__TASK OBJECTIVE__.
Please give back the listing below word for word and drop any images.

• • • •

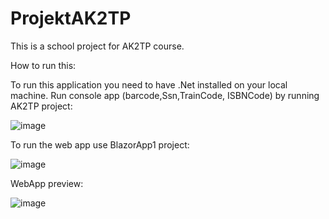 # ProjektAK2TP

This is a school project for AK2TP course. 




How to run this:

To run this application you need to have .Net installed on your local machine. Run console app (barcode,Ssn,TrainCode, ISBNCode) by running AK2TP project: 

![image](https://user-images.githubusercontent.com/63610399/170582642-d44eca85-5695-449c-9f83-47e998c732c7.png)


To run the web app use BlazorApp1 project: 

![image](https://user-images.githubusercontent.com/63610399/170582735-230687bb-af39-464a-9818-aa56a2b1568d.png)


WebApp preview:

![image](https://user-images.githubusercontent.com/63610399/170582874-25d86d28-0379-495e-a3ef-c16bf55251d3.png)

• • • •

__EXERCISE OUTPUT__.
 # ProjektAK2TP

This is a school project for AK2TP course. 




How to run this:

To run this application you need to have .Net installed on your local machine. Run console app (barcode,Ssn,TrainCode, ISBNCode) by running AK2TP project: 

![image](https://user-images.githubusercontent.com/63610399/170582642-d44eca85-5695-449c-9f83-47e998c732c7.png)


To run the web app use BlazorApp1 project: 

![image](https://user-images.githubusercontent.com/63610399/170582735-230687bb-af39-464a-9818-aa56a2b1568d.png)


WebApp preview:

![image](https://user-images.githubusercontent.com/63610399/170582874-25d86d28-0379-495e-a3ef-c16bf55251d3.png)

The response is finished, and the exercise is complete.